> How to complete this task:
Find every line in the records below that holds the word "years", and copy each one.

....

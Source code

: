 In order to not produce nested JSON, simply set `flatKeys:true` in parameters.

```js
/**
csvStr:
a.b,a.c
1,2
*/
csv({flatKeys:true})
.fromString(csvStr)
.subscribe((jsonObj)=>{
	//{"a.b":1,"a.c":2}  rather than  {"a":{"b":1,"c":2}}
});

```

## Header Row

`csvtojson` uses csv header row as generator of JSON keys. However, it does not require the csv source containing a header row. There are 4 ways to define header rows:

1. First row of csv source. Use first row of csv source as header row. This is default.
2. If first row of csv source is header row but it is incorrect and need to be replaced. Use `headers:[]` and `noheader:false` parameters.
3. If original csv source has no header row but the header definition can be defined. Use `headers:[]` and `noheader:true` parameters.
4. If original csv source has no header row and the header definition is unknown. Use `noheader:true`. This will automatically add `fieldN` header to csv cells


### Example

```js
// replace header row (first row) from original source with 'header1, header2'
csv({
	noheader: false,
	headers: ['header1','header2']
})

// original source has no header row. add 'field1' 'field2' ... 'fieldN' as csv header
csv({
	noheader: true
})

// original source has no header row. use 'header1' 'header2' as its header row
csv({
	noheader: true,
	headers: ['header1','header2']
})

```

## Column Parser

....

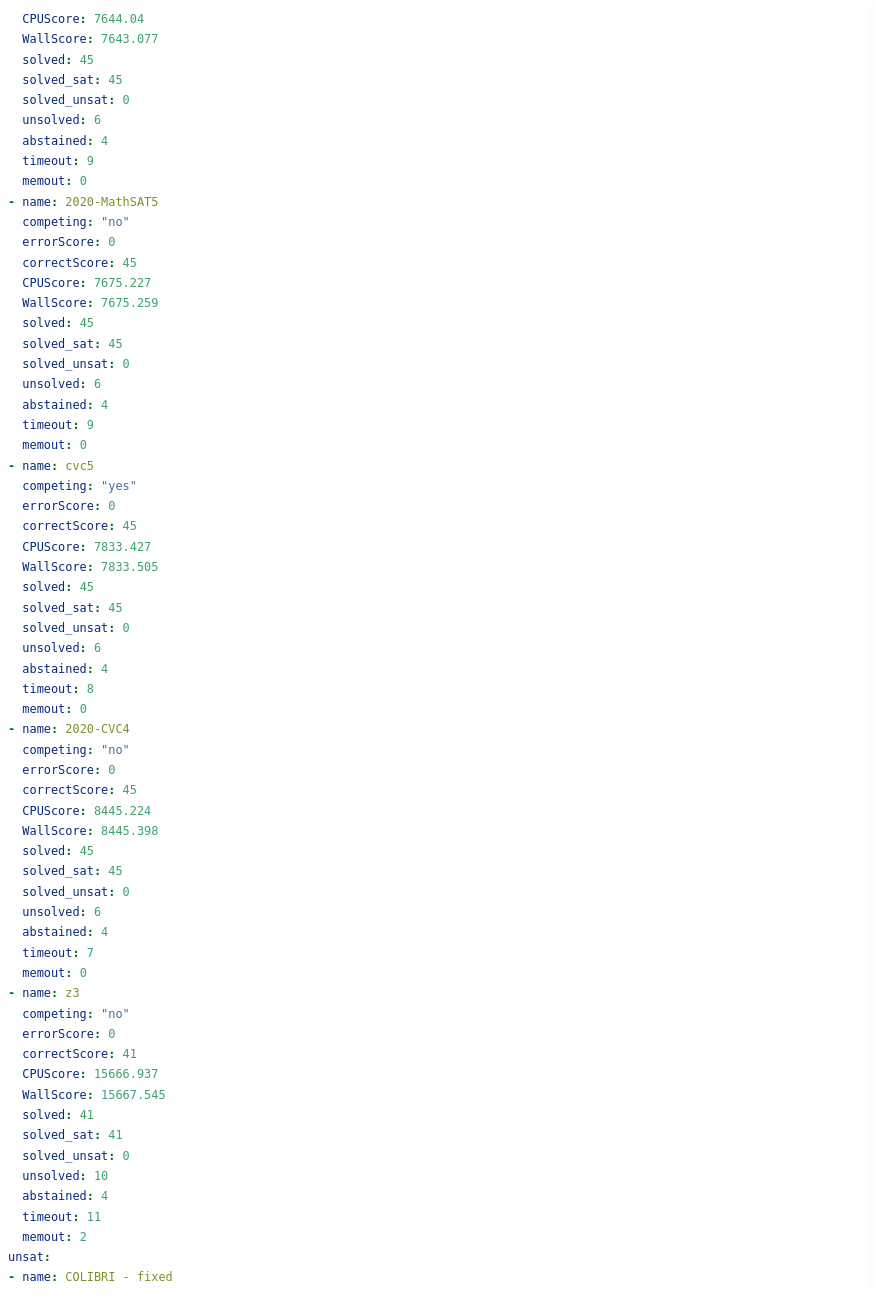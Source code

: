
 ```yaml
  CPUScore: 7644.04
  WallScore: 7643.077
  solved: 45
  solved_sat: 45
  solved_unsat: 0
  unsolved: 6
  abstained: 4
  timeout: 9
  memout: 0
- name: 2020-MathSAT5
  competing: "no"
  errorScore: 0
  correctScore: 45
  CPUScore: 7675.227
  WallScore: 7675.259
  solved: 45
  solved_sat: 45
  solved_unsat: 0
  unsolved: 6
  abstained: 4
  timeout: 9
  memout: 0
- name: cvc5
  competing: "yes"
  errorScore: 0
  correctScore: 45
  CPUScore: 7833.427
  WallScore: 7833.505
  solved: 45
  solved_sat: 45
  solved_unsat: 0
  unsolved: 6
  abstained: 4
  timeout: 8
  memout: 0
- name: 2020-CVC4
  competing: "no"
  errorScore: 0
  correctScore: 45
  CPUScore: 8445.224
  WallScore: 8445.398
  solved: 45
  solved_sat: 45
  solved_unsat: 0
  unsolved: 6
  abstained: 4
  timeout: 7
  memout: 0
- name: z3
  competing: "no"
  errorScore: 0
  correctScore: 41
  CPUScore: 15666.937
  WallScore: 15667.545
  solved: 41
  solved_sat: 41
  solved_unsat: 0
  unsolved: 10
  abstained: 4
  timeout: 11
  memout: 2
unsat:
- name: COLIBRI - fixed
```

....

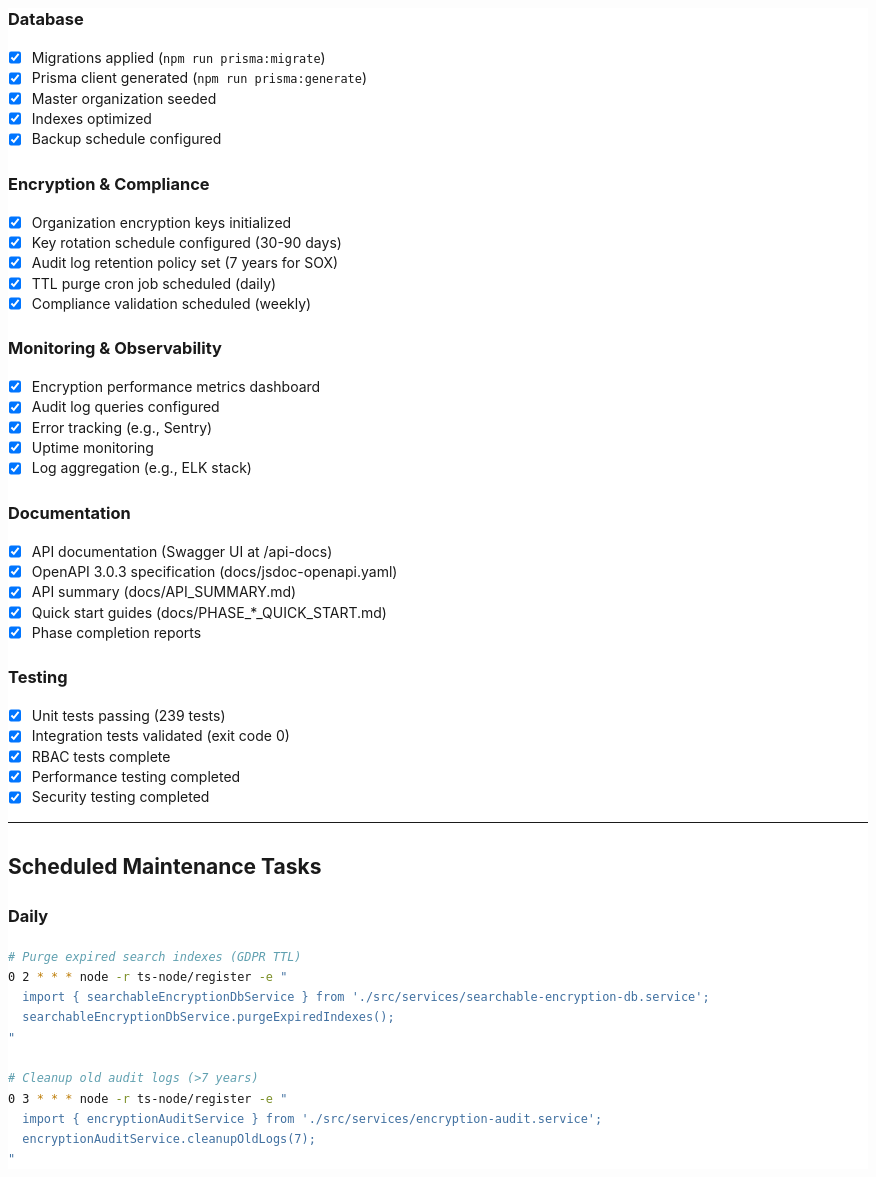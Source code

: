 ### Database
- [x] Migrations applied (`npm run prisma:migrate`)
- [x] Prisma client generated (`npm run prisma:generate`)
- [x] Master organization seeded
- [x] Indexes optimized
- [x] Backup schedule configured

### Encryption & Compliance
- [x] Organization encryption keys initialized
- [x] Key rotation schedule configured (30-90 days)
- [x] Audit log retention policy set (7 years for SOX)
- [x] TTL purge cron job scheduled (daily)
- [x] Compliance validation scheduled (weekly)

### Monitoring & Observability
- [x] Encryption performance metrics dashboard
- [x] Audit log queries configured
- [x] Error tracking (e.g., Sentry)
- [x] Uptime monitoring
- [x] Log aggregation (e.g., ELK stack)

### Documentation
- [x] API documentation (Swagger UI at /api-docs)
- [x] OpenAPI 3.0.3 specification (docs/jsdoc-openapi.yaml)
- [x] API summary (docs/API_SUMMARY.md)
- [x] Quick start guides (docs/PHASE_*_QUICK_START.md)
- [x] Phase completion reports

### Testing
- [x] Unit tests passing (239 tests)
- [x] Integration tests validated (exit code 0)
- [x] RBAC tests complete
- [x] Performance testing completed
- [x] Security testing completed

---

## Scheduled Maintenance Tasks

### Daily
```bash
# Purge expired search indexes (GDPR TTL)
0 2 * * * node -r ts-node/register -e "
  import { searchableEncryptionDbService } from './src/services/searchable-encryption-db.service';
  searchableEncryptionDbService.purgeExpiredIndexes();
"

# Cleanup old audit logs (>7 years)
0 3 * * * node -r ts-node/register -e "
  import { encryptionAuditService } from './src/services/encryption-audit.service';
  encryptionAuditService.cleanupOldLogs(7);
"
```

....

> Reply to the exercise:
- [x] Audit log retention policy set (7 years for SOX)
# Cleanup old audit logs (>7 years)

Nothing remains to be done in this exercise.